Sounds like parts of neoclassical economics, and describes Keynesian macroeconomics perfectly! But Coase seems to reject economic theorizing altogether, even the “causal-realist” approach popular in these parts. To be useful, he argues, economics should provide practical guidance for the businessperson. However, “[s]ince economics offers little in the way of practical insight, managers and entrepreneurs depend on their own business acumen, personal judgment, and rules of thumb in making decisions.”

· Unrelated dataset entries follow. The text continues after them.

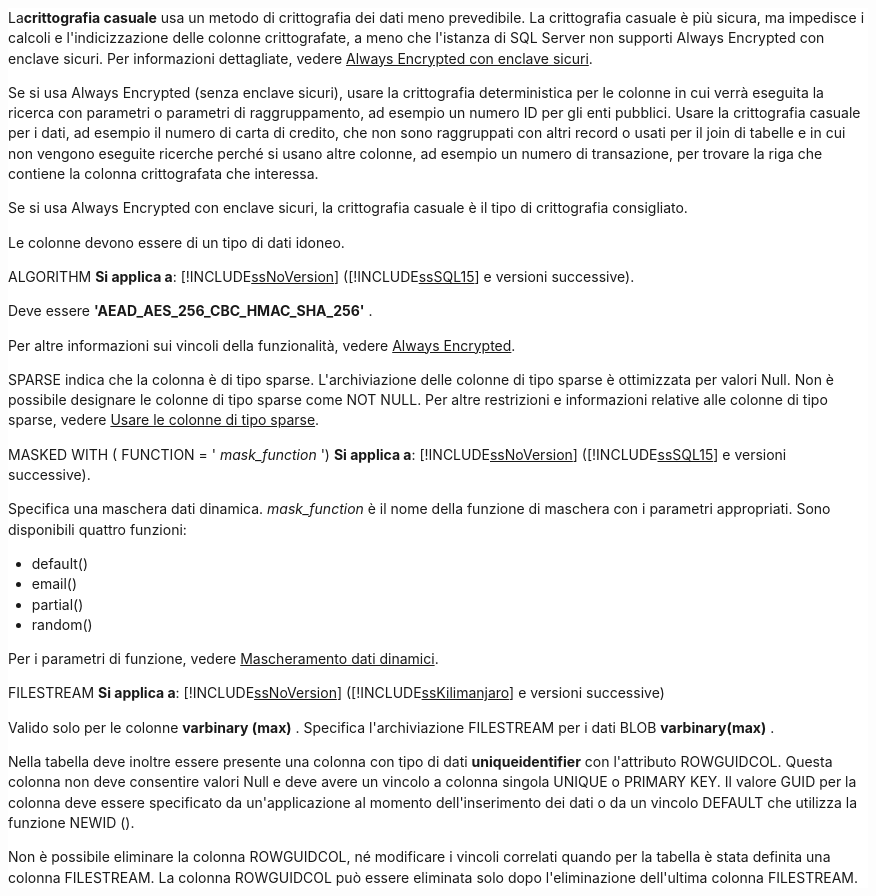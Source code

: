 La**crittografia casuale** usa un metodo di crittografia dei dati meno prevedibile. La crittografia casuale è più sicura, ma impedisce i calcoli e l'indicizzazione delle colonne crittografate, a meno che l'istanza di SQL Server non supporti Always Encrypted con enclave sicuri. Per informazioni dettagliate, vedere [Always Encrypted con enclave sicuri](../../relational-databases/security/encryption/always-encrypted-enclaves.md).

Se si usa Always Encrypted (senza enclave sicuri), usare la crittografia deterministica per le colonne in cui verrà eseguita la ricerca con parametri o parametri di raggruppamento, ad esempio un numero ID per gli enti pubblici. Usare la crittografia casuale per i dati, ad esempio il numero di carta di credito, che non sono raggruppati con altri record o usati per il join di tabelle e in cui non vengono eseguite ricerche perché si usano altre colonne, ad esempio un numero di transazione, per trovare la riga che contiene la colonna crittografata che interessa.

Se si usa Always Encrypted con enclave sicuri, la crittografia casuale è il tipo di crittografia consigliato.

Le colonne devono essere di un tipo di dati idoneo.

ALGORITHM **Si applica a**: [!INCLUDE[ssNoVersion](../../includes/ssnoversion-md.md)] ([!INCLUDE[ssSQL15](../../includes/sssql15-md.md)] e versioni successive).

Deve essere **'AEAD_AES_256_CBC_HMAC_SHA_256'** .

Per altre informazioni sui vincoli della funzionalità, vedere [Always Encrypted](../../relational-databases/security/encryption/always-encrypted-database-engine.md).

SPARSE indica che la colonna è di tipo sparse. L'archiviazione delle colonne di tipo sparse è ottimizzata per valori Null. Non è possibile designare le colonne di tipo sparse come NOT NULL. Per altre restrizioni e informazioni relative alle colonne di tipo sparse, vedere [Usare le colonne di tipo sparse](../../relational-databases/tables/use-sparse-columns.md).

MASKED WITH ( FUNCTION = ' *mask_function* ') **Si applica a**: [!INCLUDE[ssNoVersion](../../includes/ssnoversion-md.md)] ([!INCLUDE[ssSQL15](../../includes/sssql15-md.md)] e versioni successive).

Specifica una maschera dati dinamica. *mask_function* è il nome della funzione di maschera con i parametri appropriati. Sono disponibili quattro funzioni:

- default()
- email()
- partial()
- random()

Per i parametri di funzione, vedere [Mascheramento dati dinamici](../../relational-databases/security/dynamic-data-masking.md).

FILESTREAM **Si applica a**: [!INCLUDE[ssNoVersion](../../includes/ssnoversion-md.md)] ([!INCLUDE[ssKilimanjaro](../../includes/ssKilimanjaro-md.md)] e versioni successive)

Valido solo per le colonne **varbinary (max)** . Specifica l'archiviazione FILESTREAM per i dati BLOB **varbinary(max)** .

Nella tabella deve inoltre essere presente una colonna con tipo di dati **uniqueidentifier** con l'attributo ROWGUIDCOL. Questa colonna non deve consentire valori Null e deve avere un vincolo a colonna singola UNIQUE o PRIMARY KEY. Il valore GUID per la colonna deve essere specificato da un'applicazione al momento dell'inserimento dei dati o da un vincolo DEFAULT che utilizza la funzione NEWID ().

Non è possibile eliminare la colonna ROWGUIDCOL, né modificare i vincoli correlati quando per la tabella è stata definita una colonna FILESTREAM. La colonna ROWGUIDCOL può essere eliminata solo dopo l'eliminazione dell'ultima colonna FILESTREAM.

Well, that sounds about right to me. Economics provides general principles, or laws, about human action, mostly stated as “if-then” propositions. Applying the principles to concrete, historical cases requires Verstehen, and is the task of economic historians (as analysts) and entrepreneurs (as actors), not economic theorists. Deductive theory does not replace thymology or judgment. Without deductive theory, however, we’d have no principles to apply, and nothing to contribute to our understanding of the economy except — to quote Coase’s own critique of the Old Institutionalists — “a mass of descriptive material waiting for a theory, or a fire.” To be sure, Coase’s own inductive method has led to several brilliant insights. Coase himself has a knack for intuiting general principles from concrete cases (e.g., theorizing about transaction costs from observing automobile plants, or about property rights from studying the history of spectrum allocation), though not perfectly. But, as I noted before, Coase himself is probably the exception that proves the rule — namely that induction is a mess.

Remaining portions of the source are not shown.